### Goal of the exercise
Could you output only the lines from the one containing "1855 & rebellious\_jj & 5 & 7896 \\" through the last line of the data, both included?

### Records supplied
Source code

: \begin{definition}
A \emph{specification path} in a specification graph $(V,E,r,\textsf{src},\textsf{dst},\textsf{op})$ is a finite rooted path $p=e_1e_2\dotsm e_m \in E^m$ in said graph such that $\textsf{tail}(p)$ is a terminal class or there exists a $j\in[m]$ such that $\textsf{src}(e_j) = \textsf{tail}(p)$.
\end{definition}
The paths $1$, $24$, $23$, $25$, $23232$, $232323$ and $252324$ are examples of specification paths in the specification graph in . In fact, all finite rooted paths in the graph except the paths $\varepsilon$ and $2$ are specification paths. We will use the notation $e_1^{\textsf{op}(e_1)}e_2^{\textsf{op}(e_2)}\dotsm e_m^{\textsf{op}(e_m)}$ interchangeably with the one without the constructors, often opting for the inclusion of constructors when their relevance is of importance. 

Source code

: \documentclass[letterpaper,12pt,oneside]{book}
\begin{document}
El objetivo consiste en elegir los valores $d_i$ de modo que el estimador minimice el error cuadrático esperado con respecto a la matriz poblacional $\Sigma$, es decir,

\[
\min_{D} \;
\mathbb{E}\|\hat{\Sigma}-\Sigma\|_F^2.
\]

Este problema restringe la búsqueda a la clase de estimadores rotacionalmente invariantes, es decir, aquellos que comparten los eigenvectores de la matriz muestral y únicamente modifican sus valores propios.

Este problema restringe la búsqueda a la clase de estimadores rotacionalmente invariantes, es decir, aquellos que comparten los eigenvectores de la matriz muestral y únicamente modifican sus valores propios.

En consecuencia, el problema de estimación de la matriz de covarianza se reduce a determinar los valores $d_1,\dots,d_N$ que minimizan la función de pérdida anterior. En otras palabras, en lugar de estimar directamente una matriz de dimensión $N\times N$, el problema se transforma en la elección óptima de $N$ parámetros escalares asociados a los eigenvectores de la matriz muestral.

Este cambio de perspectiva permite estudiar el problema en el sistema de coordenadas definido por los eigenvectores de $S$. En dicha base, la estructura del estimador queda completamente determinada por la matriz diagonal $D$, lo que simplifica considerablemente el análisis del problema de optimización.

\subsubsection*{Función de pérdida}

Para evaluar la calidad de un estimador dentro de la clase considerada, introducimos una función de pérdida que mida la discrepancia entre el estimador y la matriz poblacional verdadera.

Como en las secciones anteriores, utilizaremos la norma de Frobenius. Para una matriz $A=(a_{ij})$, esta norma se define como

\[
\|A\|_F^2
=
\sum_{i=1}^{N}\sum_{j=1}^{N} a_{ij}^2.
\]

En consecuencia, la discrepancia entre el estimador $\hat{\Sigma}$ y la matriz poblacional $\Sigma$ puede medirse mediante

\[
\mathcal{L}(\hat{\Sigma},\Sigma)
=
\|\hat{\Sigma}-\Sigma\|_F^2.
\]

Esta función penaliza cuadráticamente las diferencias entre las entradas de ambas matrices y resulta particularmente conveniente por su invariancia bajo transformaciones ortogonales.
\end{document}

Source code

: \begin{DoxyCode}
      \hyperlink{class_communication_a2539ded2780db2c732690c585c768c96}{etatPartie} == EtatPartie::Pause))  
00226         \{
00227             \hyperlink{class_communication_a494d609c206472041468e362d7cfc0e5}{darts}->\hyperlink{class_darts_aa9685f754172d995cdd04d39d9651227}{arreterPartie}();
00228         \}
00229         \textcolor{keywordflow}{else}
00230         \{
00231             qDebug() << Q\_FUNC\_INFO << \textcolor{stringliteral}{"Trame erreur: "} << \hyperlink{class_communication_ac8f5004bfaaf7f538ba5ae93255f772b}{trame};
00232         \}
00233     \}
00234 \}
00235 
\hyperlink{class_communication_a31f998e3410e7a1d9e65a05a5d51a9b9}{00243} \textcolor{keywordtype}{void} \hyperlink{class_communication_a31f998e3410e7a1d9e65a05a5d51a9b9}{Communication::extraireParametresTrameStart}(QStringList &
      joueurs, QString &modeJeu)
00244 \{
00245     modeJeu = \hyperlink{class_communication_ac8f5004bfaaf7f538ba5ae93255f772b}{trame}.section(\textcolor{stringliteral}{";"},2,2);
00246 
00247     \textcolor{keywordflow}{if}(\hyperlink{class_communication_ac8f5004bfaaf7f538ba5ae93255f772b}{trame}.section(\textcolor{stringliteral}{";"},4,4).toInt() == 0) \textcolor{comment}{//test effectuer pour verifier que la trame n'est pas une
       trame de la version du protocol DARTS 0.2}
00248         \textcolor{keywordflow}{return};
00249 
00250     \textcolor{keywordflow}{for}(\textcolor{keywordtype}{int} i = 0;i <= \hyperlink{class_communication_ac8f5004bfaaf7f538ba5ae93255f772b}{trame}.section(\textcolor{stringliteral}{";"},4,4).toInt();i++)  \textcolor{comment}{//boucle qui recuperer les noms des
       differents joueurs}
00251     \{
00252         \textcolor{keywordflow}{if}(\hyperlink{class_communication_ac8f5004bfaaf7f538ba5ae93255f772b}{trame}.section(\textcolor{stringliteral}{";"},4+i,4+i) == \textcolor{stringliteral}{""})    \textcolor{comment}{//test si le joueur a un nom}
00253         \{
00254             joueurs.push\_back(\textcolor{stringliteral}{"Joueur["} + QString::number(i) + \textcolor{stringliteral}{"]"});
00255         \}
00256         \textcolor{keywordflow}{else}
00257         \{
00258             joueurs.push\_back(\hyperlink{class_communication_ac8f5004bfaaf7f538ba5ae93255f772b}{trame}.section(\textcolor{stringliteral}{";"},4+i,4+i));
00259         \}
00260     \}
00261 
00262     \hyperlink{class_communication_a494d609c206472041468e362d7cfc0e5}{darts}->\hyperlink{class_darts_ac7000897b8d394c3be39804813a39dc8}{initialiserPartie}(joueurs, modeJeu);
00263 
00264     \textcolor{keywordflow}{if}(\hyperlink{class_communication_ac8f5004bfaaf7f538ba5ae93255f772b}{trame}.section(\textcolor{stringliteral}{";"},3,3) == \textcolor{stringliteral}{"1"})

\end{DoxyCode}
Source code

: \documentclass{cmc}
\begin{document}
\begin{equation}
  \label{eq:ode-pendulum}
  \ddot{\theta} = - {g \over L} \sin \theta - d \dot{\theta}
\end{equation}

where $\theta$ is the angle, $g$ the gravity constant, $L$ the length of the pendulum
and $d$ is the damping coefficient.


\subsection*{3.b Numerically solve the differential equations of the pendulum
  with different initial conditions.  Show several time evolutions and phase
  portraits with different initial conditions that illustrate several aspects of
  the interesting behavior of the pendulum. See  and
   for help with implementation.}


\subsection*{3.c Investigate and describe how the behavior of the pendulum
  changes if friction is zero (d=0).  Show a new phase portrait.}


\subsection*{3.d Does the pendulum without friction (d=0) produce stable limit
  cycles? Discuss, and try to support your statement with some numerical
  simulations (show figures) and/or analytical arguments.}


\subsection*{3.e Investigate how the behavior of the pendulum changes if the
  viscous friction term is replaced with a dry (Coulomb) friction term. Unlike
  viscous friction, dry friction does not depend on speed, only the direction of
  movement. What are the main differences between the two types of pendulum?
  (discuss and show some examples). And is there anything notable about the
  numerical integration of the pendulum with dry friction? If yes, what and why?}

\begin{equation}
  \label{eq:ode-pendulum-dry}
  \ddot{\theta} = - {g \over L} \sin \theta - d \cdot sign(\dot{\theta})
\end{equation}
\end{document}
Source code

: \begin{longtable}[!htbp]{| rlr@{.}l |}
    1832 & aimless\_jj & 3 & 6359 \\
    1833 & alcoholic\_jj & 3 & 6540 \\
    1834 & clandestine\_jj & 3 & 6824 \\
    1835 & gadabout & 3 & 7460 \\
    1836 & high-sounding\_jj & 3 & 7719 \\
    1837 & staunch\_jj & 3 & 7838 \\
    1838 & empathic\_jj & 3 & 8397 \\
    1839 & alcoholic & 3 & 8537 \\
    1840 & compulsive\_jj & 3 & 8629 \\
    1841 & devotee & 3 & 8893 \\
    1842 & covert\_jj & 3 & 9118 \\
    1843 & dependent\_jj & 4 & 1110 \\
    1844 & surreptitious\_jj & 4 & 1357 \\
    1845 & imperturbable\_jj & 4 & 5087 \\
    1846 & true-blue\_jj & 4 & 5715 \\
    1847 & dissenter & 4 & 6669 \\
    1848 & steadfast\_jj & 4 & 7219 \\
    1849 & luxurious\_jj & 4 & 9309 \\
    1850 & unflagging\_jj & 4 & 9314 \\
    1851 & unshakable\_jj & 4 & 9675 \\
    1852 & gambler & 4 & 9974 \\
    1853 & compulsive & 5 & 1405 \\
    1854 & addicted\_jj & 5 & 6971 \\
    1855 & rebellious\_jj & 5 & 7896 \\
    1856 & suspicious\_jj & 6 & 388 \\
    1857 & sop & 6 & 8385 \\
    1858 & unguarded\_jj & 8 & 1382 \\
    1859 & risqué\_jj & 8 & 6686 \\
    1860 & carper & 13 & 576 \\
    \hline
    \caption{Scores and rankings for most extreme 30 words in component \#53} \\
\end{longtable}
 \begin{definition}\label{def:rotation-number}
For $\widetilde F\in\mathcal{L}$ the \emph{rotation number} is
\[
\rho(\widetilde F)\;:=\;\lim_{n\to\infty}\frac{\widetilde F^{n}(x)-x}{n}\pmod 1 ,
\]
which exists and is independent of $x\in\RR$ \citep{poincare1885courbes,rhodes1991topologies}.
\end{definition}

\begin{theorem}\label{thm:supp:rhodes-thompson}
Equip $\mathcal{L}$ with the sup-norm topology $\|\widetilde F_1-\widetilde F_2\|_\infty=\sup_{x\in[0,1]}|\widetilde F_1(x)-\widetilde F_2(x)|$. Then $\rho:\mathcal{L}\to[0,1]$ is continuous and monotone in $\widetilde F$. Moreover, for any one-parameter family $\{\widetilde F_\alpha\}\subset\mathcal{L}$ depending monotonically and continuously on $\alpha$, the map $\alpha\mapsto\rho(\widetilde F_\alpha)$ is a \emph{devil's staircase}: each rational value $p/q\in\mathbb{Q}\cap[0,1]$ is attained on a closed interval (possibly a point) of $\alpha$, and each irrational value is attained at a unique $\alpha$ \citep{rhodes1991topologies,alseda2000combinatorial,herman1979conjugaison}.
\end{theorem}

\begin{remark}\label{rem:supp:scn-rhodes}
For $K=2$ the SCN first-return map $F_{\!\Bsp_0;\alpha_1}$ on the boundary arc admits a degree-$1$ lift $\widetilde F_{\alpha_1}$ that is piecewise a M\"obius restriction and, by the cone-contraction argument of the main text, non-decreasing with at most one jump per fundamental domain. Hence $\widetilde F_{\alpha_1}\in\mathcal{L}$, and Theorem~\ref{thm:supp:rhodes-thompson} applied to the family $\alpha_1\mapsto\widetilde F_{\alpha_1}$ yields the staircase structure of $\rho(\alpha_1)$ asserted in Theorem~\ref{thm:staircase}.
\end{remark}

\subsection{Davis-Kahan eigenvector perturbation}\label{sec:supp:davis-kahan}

### Solution for this exercise
    1855 & rebellious\_jj & 5 & 7896 \\
    1856 & suspicious\_jj & 6 & 388 \\
    1857 & sop & 6 & 8385 \\
    1858 & unguarded\_jj & 8 & 1382 \\
    1859 & risqué\_jj & 8 & 6686 \\
    1860 & carper & 13 & 576 \\
    \hline
    \caption{Scores and rankings for most extreme 30 words in component \#53} \\
\end{longtable}
 \begin{definition}\label{def:rotation-number}
For $\widetilde F\in\mathcal{L}$ the \emph{rotation number} is
\[
\rho(\widetilde F)\;:=\;\lim_{n\to\infty}\frac{\widetilde F^{n}(x)-x}{n}\pmod 1 ,
\]
which exists and is independent of $x\in\RR$ \citep{poincare1885courbes,rhodes1991topologies}.
\end{definition}

\begin{theorem}\label{thm:supp:rhodes-thompson}
Equip $\mathcal{L}$ with the sup-norm topology $\|\widetilde F_1-\widetilde F_2\|_\infty=\sup_{x\in[0,1]}|\widetilde F_1(x)-\widetilde F_2(x)|$. Then $\rho:\mathcal{L}\to[0,1]$ is continuous and monotone in $\widetilde F$. Moreover, for any one-parameter family $\{\widetilde F_\alpha\}\subset\mathcal{L}$ depending monotonically and continuously on $\alpha$, the map $\alpha\mapsto\rho(\widetilde F_\alpha)$ is a \emph{devil's staircase}: each rational value $p/q\in\mathbb{Q}\cap[0,1]$ is attained on a closed interval (possibly a point) of $\alpha$, and each irrational value is attained at a unique $\alpha$ \citep{rhodes1991topologies,alseda2000combinatorial,herman1979conjugaison}.
\end{theorem}

\begin{remark}\label{rem:supp:scn-rhodes}
For $K=2$ the SCN first-return map $F_{\!\Bsp_0;\alpha_1}$ on the boundary arc admits a degree-$1$ lift $\widetilde F_{\alpha_1}$ that is piecewise a M\"obius restriction and, by the cone-contraction argument of the main text, non-decreasing with at most one jump per fundamental domain. Hence $\widetilde F_{\alpha_1}\in\mathcal{L}$, and Theorem~\ref{thm:supp:rhodes-thompson} applied to the family $\alpha_1\mapsto\widetilde F_{\alpha_1}$ yields the staircase structure of $\rho(\alpha_1)$ asserted in Theorem~\ref{thm:staircase}.
\end{remark}

\subsection{Davis-Kahan eigenvector perturbation}\label{sec:supp:davis-kahan}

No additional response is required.